Regeneration Impact of the Emirates Air Line



Regeneration Impact of the Emirates Air Line

Authors

Maeve Clements, Transport for London

Description

The Emirates Air Line, which opened at the end of June 2012, is a cable car connecting two areas of regeneration in East London (Royal Docks to the north of the River Thames and Greenwich Peninsula to the south).

This paper will describe the impact of the Emirates Air Line on the economy of the two regeneration areas it connects.

Abstract

The Emirates Air Line, which opened at the end of June 2012, is a cable car connecting two areas of regeneration in East London (Royal Docks to the north of the River Thames and Greenwich Peninsula to the south).

The Emirates Air Line aimed to:
1. Improve connectivity across the Thames for pedestrians and cyclists
2. Provide more resilient transport to and from the Greenwich Peninsula
3. Facilitate regeneration and maximise the potential of both the Greenwich Peninsula and Royal Docks Opportunity Areas and support the success of the established visitor attractions

An extensive monitoring programme has been undertaken to understand the impacts of the Emirates Air Line on the local area, particularly the local economy.
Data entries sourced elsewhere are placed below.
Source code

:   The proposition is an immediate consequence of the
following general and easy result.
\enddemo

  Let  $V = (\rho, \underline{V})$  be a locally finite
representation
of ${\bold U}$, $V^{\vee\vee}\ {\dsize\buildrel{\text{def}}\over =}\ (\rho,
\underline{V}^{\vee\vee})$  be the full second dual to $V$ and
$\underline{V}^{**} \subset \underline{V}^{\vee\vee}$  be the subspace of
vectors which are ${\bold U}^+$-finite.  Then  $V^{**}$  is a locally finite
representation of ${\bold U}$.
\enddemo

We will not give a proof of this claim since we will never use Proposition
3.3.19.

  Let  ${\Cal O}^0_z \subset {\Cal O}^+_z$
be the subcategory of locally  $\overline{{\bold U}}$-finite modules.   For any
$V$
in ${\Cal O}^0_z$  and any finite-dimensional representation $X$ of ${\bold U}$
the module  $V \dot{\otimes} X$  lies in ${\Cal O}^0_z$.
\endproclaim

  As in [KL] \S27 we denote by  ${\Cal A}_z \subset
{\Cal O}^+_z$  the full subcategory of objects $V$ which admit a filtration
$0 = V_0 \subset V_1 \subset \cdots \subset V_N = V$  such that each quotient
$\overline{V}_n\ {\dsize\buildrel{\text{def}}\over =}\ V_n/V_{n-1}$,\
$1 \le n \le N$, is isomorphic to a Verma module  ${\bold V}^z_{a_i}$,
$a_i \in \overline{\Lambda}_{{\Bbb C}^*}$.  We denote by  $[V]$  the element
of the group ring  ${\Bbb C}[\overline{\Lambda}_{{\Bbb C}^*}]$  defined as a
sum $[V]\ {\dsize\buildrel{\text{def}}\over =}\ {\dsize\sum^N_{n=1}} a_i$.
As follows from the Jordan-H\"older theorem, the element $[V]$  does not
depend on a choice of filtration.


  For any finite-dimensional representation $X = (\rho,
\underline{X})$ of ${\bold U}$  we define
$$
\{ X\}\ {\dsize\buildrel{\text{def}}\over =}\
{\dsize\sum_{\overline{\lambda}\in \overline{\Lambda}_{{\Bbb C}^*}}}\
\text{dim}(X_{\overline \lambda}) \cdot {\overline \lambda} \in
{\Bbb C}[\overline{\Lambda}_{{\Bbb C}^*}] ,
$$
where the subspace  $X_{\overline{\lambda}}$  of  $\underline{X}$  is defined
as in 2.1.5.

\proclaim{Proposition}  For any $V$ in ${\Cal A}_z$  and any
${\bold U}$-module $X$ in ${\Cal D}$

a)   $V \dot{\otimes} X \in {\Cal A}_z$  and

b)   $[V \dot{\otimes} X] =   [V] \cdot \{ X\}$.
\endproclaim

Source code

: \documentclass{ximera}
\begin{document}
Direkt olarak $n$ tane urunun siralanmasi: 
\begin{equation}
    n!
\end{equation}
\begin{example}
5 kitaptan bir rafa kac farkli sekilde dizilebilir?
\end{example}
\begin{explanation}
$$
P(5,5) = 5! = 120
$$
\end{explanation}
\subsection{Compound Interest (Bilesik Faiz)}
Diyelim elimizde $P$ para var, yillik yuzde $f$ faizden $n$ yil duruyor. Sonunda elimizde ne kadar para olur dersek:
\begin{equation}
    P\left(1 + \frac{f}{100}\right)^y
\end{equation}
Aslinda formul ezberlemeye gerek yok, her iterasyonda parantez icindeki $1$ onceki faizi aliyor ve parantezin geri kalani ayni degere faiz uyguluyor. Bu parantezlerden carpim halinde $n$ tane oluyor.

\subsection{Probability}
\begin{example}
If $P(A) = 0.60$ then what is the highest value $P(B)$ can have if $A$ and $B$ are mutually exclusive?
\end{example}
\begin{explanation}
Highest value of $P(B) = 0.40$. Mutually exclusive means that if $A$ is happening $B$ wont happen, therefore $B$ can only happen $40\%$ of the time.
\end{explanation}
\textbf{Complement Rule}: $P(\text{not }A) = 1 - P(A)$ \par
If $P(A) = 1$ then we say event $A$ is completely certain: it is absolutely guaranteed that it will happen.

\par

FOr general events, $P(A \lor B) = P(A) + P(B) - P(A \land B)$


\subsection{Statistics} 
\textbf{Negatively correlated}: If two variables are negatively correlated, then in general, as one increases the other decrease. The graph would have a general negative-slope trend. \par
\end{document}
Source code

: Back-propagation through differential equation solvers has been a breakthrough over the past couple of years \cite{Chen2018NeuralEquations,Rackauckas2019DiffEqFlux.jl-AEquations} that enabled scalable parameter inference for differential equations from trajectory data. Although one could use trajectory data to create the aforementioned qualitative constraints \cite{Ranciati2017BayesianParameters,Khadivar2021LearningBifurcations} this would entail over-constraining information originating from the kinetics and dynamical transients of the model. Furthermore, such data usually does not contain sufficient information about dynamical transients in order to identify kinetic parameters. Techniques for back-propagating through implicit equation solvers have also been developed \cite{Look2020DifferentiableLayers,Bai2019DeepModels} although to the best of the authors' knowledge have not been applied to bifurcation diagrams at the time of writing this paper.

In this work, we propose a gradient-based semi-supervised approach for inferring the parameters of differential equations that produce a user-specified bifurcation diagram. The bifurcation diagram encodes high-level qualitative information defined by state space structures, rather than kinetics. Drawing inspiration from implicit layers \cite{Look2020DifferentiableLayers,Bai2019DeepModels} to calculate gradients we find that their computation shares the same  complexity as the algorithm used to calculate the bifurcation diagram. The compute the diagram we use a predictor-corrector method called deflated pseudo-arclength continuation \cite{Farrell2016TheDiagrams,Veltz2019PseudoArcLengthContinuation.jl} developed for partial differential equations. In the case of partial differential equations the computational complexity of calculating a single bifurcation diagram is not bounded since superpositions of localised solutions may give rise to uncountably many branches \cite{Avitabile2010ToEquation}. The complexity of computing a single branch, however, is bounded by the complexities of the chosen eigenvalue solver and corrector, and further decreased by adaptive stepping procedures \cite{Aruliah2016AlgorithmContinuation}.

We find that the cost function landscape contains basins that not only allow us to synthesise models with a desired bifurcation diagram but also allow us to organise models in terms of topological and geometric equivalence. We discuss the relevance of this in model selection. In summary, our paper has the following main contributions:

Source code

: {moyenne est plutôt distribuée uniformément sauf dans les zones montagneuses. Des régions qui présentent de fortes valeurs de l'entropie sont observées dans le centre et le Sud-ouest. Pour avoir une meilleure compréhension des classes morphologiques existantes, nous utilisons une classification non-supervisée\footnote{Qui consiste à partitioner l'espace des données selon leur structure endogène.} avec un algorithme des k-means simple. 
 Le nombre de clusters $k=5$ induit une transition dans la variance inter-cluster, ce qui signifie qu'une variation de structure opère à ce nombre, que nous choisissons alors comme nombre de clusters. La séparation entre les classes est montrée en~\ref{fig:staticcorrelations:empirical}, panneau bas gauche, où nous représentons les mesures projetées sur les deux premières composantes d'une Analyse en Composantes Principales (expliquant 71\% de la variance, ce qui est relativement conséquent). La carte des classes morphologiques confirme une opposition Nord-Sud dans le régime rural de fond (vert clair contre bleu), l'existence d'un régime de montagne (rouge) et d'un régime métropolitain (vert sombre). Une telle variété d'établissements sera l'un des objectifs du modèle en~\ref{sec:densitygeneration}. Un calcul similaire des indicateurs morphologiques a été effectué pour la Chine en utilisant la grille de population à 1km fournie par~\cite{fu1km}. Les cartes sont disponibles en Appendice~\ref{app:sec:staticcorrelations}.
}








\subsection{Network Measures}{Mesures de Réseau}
The monitoring programme has enabled understanding of how the Emirates Air Line is being used, who is using it, attitudes of local residents and businesses and Londoners.

The Emirates Air Line carries around 38,000 passengers a week, with higher usage during school holiday periods. The majority of the journeys are for leisure purposes. The Emirates Air Line connects two of London big attractions – the O2 arena in Greenwich Peninsula which is large leisure attraction and the Excel Centre in Royal Dock, a major conference and leisure attractor. A large proportion of the journeys on the Emirates Air Line are people who are also visiting either the O2 or Excel.
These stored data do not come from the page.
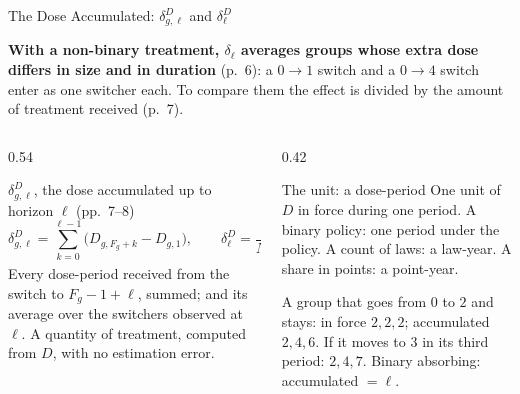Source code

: \documentclass[main.tex]{subfiles}
\begin{document}
\begin{frame}{The Dose Accumulated: $\delta^{D}_{g,\ell}$ and $\delta^{D}_\ell$}

  \textbf{With a non-binary treatment, $\delta_\ell$ averages groups whose extra
  dose differs in size and in duration} (p.~6): a $0\!\to\!1$ switch and a
  $0\!\to\!4$ switch enter as one switcher each. To compare them the effect
  is divided by the amount of treatment received (p.~7).

  \medskip
  \begin{columns}[T]
    \begin{column}{0.54\textwidth}
      \begin{defbox}{$\delta^{D}_{g,\ell}$, the dose accumulated up to horizon $\ell$ (pp.~7--8)}
        \footnotesize
        \[
          \delta^{D}_{g,\ell} = \sum_{k=0}^{\ell-1}\big(D_{g,F_g+k}-D_{g,1}\big),
          \qquad
          \delta^{D}_\ell = \frac{1}{N_\ell}\sum_{g:\, F_g-1+\ell \le T_g} \big|\delta^{D}_{g,\ell}\big|
        \]
        Every dose-period received from the switch to $F_g-1+\ell$, summed;
        and its average over the switchers observed at $\ell$. A quantity of
        treatment, computed from $D$, with no estimation error.
      \end{defbox}
    \end{column}
    \begin{column}{0.42\textwidth}
      \begin{block}{\footnotesize The unit: a dose-period}
        \footnotesize
        One unit of $D$ in force during one period. A binary policy: one
        period under the policy. A count of laws: a law-year. A share in
        points: a point-year.
      \end{block}

      \smallskip
      \footnotesize A group that goes from $0$ to $2$ and stays: in force
      $2, 2, 2$; accumulated $2, 4, 6$. If it moves to $3$ in its third
      period: $2, 4, 7$. Binary absorbing: accumulated $= \ell$.
    \end{column}
  \end{columns}

\end{frame}
\end{document}
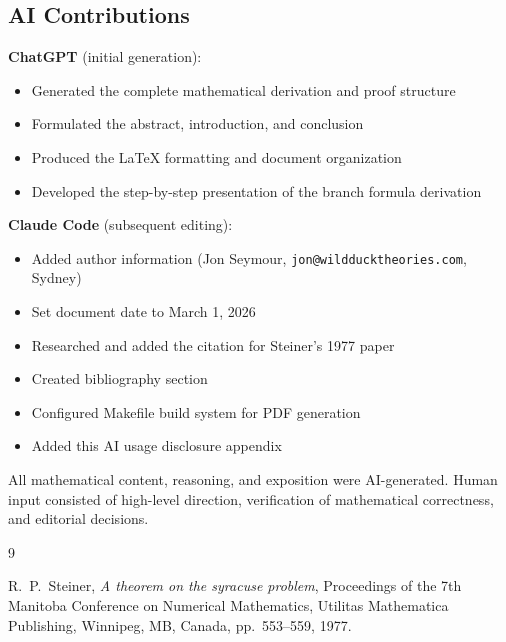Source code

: \documentclass[12pt]{article}
\begin{document}
\subsection*{AI Contributions}

\textbf{ChatGPT} (initial generation):
\begin{itemize}
\item Generated the complete mathematical derivation and proof structure
\item Formulated the abstract, introduction, and conclusion
\item Produced the LaTeX formatting and document organization
\item Developed the step-by-step presentation of the branch formula derivation
\end{itemize}

\textbf{Claude Code} (subsequent editing):
\begin{itemize}
\item Added author information (Jon Seymour, \texttt{jon@wildducktheories.com}, Sydney)
\item Set document date to March 1, 2026
\item Researched and added the citation for Steiner's 1977 paper
\item Created bibliography section
\item Configured Makefile build system for PDF generation
\item Added this AI usage disclosure appendix
\end{itemize}

All mathematical content, reasoning, and exposition were AI-generated.
Human input consisted of high-level direction, verification of mathematical
correctness, and editorial decisions.

\begin{thebibliography}{9}

R.~P.~Steiner,
\emph{A theorem on the syracuse problem},
Proceedings of the 7th Manitoba Conference on Numerical Mathematics,
Utilitas Mathematica Publishing, Winnipeg, MB, Canada,
pp.~553--559, 1977.

\end{thebibliography}
\end{document}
Businesses close to the two terminals of the cable car are reporting increased footfall since it opened, this has particularly benefited local restaurants and cafes. The research has shown that the Emirates Air Line is providing an additional attraction for visitors and encouraging movement between the two sides of the river where previously there was no direct crossing.

Due to the geography of the Greenwich Peninsula it relies on a small number of transport connections; the Emirates Air Line provides another public transport connection and additional resilience, as well as acting as an attraction in its own right.

This paper will describe the impact of the Emirates Air Line in the first six months of operation.